Information given —
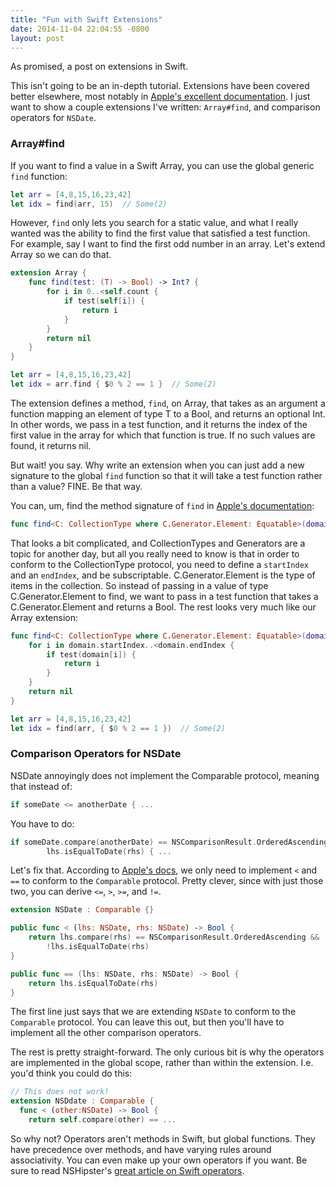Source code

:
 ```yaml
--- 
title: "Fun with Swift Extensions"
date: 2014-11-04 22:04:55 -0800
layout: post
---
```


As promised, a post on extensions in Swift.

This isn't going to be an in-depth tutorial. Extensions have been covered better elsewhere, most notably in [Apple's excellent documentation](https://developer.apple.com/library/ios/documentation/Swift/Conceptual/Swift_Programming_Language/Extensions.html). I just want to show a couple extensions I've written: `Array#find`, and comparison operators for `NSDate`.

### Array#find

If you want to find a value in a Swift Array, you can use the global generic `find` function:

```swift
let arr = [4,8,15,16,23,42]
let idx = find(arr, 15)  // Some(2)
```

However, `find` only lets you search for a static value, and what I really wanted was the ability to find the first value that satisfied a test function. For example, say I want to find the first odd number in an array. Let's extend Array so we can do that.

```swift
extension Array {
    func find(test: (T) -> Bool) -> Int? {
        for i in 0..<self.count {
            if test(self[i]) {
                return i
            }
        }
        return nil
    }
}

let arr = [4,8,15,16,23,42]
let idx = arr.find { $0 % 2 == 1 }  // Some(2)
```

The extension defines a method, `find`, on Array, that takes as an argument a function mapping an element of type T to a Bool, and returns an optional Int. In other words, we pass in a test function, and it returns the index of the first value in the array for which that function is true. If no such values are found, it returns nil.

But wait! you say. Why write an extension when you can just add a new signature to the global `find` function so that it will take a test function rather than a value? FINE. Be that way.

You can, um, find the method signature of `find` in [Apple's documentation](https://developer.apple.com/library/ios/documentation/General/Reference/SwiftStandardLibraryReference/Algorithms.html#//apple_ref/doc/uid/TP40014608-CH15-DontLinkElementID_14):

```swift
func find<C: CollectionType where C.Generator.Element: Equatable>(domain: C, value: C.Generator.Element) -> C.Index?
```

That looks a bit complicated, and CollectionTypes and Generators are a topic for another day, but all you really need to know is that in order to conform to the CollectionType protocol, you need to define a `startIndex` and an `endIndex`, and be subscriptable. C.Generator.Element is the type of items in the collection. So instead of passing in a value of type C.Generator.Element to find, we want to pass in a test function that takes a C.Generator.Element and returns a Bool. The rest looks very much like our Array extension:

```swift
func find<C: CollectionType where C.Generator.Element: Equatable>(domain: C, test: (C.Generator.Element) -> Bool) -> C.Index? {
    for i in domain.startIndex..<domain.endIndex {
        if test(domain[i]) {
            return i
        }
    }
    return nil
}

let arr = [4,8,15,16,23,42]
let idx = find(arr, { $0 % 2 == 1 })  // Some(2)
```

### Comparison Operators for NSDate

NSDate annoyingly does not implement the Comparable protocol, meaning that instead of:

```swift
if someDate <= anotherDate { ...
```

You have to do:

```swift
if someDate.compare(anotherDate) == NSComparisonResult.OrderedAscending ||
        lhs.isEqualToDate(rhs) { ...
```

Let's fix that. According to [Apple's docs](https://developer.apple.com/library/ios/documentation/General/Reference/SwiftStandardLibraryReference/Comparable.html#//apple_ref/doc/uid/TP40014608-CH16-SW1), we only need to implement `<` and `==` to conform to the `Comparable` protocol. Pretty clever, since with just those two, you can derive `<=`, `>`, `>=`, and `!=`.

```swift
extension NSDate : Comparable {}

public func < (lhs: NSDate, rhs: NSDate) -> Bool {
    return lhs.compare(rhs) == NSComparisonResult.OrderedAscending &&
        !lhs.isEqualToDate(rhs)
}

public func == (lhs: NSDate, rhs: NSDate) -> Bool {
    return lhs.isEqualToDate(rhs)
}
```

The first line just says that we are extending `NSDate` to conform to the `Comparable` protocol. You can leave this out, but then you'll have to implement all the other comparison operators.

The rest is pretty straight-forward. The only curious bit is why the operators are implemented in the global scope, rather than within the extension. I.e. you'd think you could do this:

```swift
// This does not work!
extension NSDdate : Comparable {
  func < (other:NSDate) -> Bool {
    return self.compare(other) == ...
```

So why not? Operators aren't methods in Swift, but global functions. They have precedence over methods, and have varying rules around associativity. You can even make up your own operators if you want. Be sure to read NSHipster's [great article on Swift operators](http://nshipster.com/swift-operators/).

Required action —
An exact copy of every record above is required, with all pictures omitted.

Output for this task —
Source code

:
 ```yaml
--- 
title: "Fun with Swift Extensions"
date: 2014-11-04 22:04:55 -0800
layout: post
---
```


As promised, a post on extensions in Swift.

This isn't going to be an in-depth tutorial. Extensions have been covered better elsewhere, most notably in [Apple's excellent documentation](https://developer.apple.com/library/ios/documentation/Swift/Conceptual/Swift_Programming_Language/Extensions.html). I just want to show a couple extensions I've written: `Array#find`, and comparison operators for `NSDate`.

### Array#find

If you want to find a value in a Swift Array, you can use the global generic `find` function:

```swift
let arr = [4,8,15,16,23,42]
let idx = find(arr, 15)  // Some(2)
```

However, `find` only lets you search for a static value, and what I really wanted was the ability to find the first value that satisfied a test function. For example, say I want to find the first odd number in an array. Let's extend Array so we can do that.

```swift
extension Array {
    func find(test: (T) -> Bool) -> Int? {
        for i in 0..<self.count {
            if test(self[i]) {
                return i
            }
        }
        return nil
    }
}

let arr = [4,8,15,16,23,42]
let idx = arr.find { $0 % 2 == 1 }  // Some(2)
```

The extension defines a method, `find`, on Array, that takes as an argument a function mapping an element of type T to a Bool, and returns an optional Int. In other words, we pass in a test function, and it returns the index of the first value in the array for which that function is true. If no such values are found, it returns nil.

But wait! you say. Why write an extension when you can just add a new signature to the global `find` function so that it will take a test function rather than a value? FINE. Be that way.

You can, um, find the method signature of `find` in [Apple's documentation](https://developer.apple.com/library/ios/documentation/General/Reference/SwiftStandardLibraryReference/Algorithms.html#//apple_ref/doc/uid/TP40014608-CH15-DontLinkElementID_14):

```swift
func find<C: CollectionType where C.Generator.Element: Equatable>(domain: C, value: C.Generator.Element) -> C.Index?
```

That looks a bit complicated, and CollectionTypes and Generators are a topic for another day, but all you really need to know is that in order to conform to the CollectionType protocol, you need to define a `startIndex` and an `endIndex`, and be subscriptable. C.Generator.Element is the type of items in the collection. So instead of passing in a value of type C.Generator.Element to find, we want to pass in a test function that takes a C.Generator.Element and returns a Bool. The rest looks very much like our Array extension:

```swift
func find<C: CollectionType where C.Generator.Element: Equatable>(domain: C, test: (C.Generator.Element) -> Bool) -> C.Index? {
    for i in domain.startIndex..<domain.endIndex {
        if test(domain[i]) {
            return i
        }
    }
    return nil
}

let arr = [4,8,15,16,23,42]
let idx = find(arr, { $0 % 2 == 1 })  // Some(2)
```

### Comparison Operators for NSDate

NSDate annoyingly does not implement the Comparable protocol, meaning that instead of:

```swift
if someDate <= anotherDate { ...
```

You have to do:

```swift
if someDate.compare(anotherDate) == NSComparisonResult.OrderedAscending ||
        lhs.isEqualToDate(rhs) { ...
```

Let's fix that. According to [Apple's docs](https://developer.apple.com/library/ios/documentation/General/Reference/SwiftStandardLibraryReference/Comparable.html#//apple_ref/doc/uid/TP40014608-CH16-SW1), we only need to implement `<` and `==` to conform to the `Comparable` protocol. Pretty clever, since with just those two, you can derive `<=`, `>`, `>=`, and `!=`.

```swift
extension NSDate : Comparable {}

public func < (lhs: NSDate, rhs: NSDate) -> Bool {
    return lhs.compare(rhs) == NSComparisonResult.OrderedAscending &&
        !lhs.isEqualToDate(rhs)
}

public func == (lhs: NSDate, rhs: NSDate) -> Bool {
    return lhs.isEqualToDate(rhs)
}
```

The first line just says that we are extending `NSDate` to conform to the `Comparable` protocol. You can leave this out, but then you'll have to implement all the other comparison operators.

The rest is pretty straight-forward. The only curious bit is why the operators are implemented in the global scope, rather than within the extension. I.e. you'd think you could do this:

```swift
// This does not work!
extension NSDdate : Comparable {
  func < (other:NSDate) -> Bool {
    return self.compare(other) == ...
```

So why not? Operators aren't methods in Swift, but global functions. They have precedence over methods, and have varying rules around associativity. You can even make up your own operators if you want. Be sure to read NSHipster's [great article on Swift operators](http://nshipster.com/swift-operators/).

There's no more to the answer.